◆ Work task: Exactly as given, restate each record that follows.

◆ Data in this exercise:
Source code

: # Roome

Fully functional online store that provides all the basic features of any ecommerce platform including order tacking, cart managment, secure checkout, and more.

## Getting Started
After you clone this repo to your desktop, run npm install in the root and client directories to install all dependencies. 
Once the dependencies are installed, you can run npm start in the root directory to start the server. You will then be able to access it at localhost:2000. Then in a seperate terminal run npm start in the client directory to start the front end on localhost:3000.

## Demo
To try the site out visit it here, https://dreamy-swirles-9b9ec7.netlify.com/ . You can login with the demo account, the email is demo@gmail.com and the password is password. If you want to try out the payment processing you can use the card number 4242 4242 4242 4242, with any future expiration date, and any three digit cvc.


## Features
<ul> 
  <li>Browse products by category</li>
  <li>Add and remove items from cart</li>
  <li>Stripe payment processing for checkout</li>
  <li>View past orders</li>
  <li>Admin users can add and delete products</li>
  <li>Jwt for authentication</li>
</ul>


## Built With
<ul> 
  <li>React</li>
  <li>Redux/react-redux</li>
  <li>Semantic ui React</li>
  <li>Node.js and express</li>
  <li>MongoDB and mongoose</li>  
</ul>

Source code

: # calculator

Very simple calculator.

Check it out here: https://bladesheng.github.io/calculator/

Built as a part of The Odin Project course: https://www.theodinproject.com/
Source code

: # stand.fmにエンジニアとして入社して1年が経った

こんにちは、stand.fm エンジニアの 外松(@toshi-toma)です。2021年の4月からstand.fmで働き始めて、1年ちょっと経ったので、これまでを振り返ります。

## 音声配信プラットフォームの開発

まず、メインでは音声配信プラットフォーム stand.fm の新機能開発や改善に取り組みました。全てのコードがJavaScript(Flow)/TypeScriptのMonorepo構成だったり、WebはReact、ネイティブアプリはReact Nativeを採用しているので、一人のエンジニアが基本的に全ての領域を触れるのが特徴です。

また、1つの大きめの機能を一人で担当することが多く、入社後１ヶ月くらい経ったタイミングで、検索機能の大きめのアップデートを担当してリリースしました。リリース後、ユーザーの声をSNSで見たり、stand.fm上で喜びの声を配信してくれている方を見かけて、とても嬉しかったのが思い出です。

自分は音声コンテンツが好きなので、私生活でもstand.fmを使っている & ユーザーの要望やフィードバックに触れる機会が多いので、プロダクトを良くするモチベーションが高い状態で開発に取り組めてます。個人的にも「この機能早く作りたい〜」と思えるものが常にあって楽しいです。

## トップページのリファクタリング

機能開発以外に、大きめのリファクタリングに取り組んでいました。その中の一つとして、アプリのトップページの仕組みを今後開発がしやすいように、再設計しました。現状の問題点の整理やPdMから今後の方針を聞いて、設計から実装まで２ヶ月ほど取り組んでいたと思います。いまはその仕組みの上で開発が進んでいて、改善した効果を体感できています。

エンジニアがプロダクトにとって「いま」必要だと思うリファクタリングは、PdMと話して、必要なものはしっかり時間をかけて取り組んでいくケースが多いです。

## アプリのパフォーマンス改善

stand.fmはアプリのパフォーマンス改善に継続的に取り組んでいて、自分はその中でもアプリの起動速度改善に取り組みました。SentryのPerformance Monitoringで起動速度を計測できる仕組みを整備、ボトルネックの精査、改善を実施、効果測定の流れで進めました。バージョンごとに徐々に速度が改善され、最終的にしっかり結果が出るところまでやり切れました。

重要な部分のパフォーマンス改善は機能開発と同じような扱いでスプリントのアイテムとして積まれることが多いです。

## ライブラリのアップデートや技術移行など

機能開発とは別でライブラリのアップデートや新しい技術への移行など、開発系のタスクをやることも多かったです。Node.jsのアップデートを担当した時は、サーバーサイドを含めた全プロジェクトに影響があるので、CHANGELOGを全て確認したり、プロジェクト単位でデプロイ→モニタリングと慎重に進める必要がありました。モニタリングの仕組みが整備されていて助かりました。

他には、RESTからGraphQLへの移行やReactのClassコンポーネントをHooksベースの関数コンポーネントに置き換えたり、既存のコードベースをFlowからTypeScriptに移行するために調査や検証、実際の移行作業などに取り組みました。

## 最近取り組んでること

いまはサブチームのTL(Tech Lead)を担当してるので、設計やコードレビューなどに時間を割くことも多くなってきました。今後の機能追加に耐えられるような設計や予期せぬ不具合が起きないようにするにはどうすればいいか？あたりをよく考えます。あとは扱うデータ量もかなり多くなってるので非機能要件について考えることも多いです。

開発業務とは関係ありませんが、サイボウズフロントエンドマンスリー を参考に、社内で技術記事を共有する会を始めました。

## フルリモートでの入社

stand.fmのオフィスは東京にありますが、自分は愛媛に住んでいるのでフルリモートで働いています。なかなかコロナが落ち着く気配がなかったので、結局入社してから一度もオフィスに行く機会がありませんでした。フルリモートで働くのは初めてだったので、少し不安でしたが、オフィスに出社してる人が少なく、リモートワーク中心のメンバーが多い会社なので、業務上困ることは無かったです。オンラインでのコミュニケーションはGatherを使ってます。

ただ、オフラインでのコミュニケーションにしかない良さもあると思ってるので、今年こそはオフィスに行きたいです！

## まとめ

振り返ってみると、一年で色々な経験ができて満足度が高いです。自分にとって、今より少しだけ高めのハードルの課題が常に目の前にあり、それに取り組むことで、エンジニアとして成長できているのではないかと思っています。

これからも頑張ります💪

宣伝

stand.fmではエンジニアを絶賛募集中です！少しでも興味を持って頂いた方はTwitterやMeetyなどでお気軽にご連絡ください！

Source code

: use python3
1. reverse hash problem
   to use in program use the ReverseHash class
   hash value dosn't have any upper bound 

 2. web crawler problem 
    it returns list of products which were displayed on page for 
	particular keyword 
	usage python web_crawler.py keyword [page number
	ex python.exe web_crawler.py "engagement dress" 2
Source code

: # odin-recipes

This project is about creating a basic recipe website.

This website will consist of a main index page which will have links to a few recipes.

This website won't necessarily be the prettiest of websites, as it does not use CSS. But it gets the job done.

◆ Worked solution:
Source code

: # Roome

Fully functional online store that provides all the basic features of any ecommerce platform including order tacking, cart managment, secure checkout, and more.

## Getting Started
After you clone this repo to your desktop, run npm install in the root and client directories to install all dependencies. 
Once the dependencies are installed, you can run npm start in the root directory to start the server. You will then be able to access it at localhost:2000. Then in a seperate terminal run npm start in the client directory to start the front end on localhost:3000.

## Demo
To try the site out visit it here, https://dreamy-swirles-9b9ec7.netlify.com/ . You can login with the demo account, the email is demo@gmail.com and the password is password. If you want to try out the payment processing you can use the card number 4242 4242 4242 4242, with any future expiration date, and any three digit cvc.


## Features
<ul> 
  <li>Browse products by category</li>
  <li>Add and remove items from cart</li>
  <li>Stripe payment processing for checkout</li>
  <li>View past orders</li>
  <li>Admin users can add and delete products</li>
  <li>Jwt for authentication</li>
</ul>


## Built With
<ul> 
  <li>React</li>
  <li>Redux/react-redux</li>
  <li>Semantic ui React</li>
  <li>Node.js and express</li>
  <li>MongoDB and mongoose</li>  
</ul>

Source code

: # calculator

Very simple calculator.

Check it out here: https://bladesheng.github.io/calculator/

Built as a part of The Odin Project course: https://www.theodinproject.com/
Source code

: # stand.fmにエンジニアとして入社して1年が経った

こんにちは、stand.fm エンジニアの 外松(@toshi-toma)です。2021年の4月からstand.fmで働き始めて、1年ちょっと経ったので、これまでを振り返ります。

## 音声配信プラットフォームの開発

まず、メインでは音声配信プラットフォーム stand.fm の新機能開発や改善に取り組みました。全てのコードがJavaScript(Flow)/TypeScriptのMonorepo構成だったり、WebはReact、ネイティブアプリはReact Nativeを採用しているので、一人のエンジニアが基本的に全ての領域を触れるのが特徴です。

また、1つの大きめの機能を一人で担当することが多く、入社後１ヶ月くらい経ったタイミングで、検索機能の大きめのアップデートを担当してリリースしました。リリース後、ユーザーの声をSNSで見たり、stand.fm上で喜びの声を配信してくれている方を見かけて、とても嬉しかったのが思い出です。

自分は音声コンテンツが好きなので、私生活でもstand.fmを使っている & ユーザーの要望やフィードバックに触れる機会が多いので、プロダクトを良くするモチベーションが高い状態で開発に取り組めてます。個人的にも「この機能早く作りたい〜」と思えるものが常にあって楽しいです。

## トップページのリファクタリング

機能開発以外に、大きめのリファクタリングに取り組んでいました。その中の一つとして、アプリのトップページの仕組みを今後開発がしやすいように、再設計しました。現状の問題点の整理やPdMから今後の方針を聞いて、設計から実装まで２ヶ月ほど取り組んでいたと思います。いまはその仕組みの上で開発が進んでいて、改善した効果を体感できています。

エンジニアがプロダクトにとって「いま」必要だと思うリファクタリングは、PdMと話して、必要なものはしっかり時間をかけて取り組んでいくケースが多いです。

## アプリのパフォーマンス改善

stand.fmはアプリのパフォーマンス改善に継続的に取り組んでいて、自分はその中でもアプリの起動速度改善に取り組みました。SentryのPerformance Monitoringで起動速度を計測できる仕組みを整備、ボトルネックの精査、改善を実施、効果測定の流れで進めました。バージョンごとに徐々に速度が改善され、最終的にしっかり結果が出るところまでやり切れました。

重要な部分のパフォーマンス改善は機能開発と同じような扱いでスプリントのアイテムとして積まれることが多いです。

## ライブラリのアップデートや技術移行など

機能開発とは別でライブラリのアップデートや新しい技術への移行など、開発系のタスクをやることも多かったです。Node.jsのアップデートを担当した時は、サーバーサイドを含めた全プロジェクトに影響があるので、CHANGELOGを全て確認したり、プロジェクト単位でデプロイ→モニタリングと慎重に進める必要がありました。モニタリングの仕組みが整備されていて助かりました。

他には、RESTからGraphQLへの移行やReactのClassコンポーネントをHooksベースの関数コンポーネントに置き換えたり、既存のコードベースをFlowからTypeScriptに移行するために調査や検証、実際の移行作業などに取り組みました。

## 最近取り組んでること

いまはサブチームのTL(Tech Lead)を担当してるので、設計やコードレビューなどに時間を割くことも多くなってきました。今後の機能追加に耐えられるような設計や予期せぬ不具合が起きないようにするにはどうすればいいか？あたりをよく考えます。あとは扱うデータ量もかなり多くなってるので非機能要件について考えることも多いです。

開発業務とは関係ありませんが、サイボウズフロントエンドマンスリー を参考に、社内で技術記事を共有する会を始めました。

## フルリモートでの入社

stand.fmのオフィスは東京にありますが、自分は愛媛に住んでいるのでフルリモートで働いています。なかなかコロナが落ち着く気配がなかったので、結局入社してから一度もオフィスに行く機会がありませんでした。フルリモートで働くのは初めてだったので、少し不安でしたが、オフィスに出社してる人が少なく、リモートワーク中心のメンバーが多い会社なので、業務上困ることは無かったです。オンラインでのコミュニケーションはGatherを使ってます。

ただ、オフラインでのコミュニケーションにしかない良さもあると思ってるので、今年こそはオフィスに行きたいです！

## まとめ

振り返ってみると、一年で色々な経験ができて満足度が高いです。自分にとって、今より少しだけ高めのハードルの課題が常に目の前にあり、それに取り組むことで、エンジニアとして成長できているのではないかと思っています。

これからも頑張ります💪

宣伝

stand.fmではエンジニアを絶賛募集中です！少しでも興味を持って頂いた方はTwitterやMeetyなどでお気軽にご連絡ください！

Source code

: use python3
1. reverse hash problem
   to use in program use the ReverseHash class
   hash value dosn't have any upper bound 

 2. web crawler problem 
    it returns list of products which were displayed on page for 
	particular keyword 
	usage python web_crawler.py keyword [page number
	ex python.exe web_crawler.py "engagement dress" 2
Source code

: # odin-recipes

This project is about creating a basic recipe website.

This website will consist of a main index page which will have links to a few recipes.

This website won't necessarily be the prettiest of websites, as it does not use CSS. But it gets the job done.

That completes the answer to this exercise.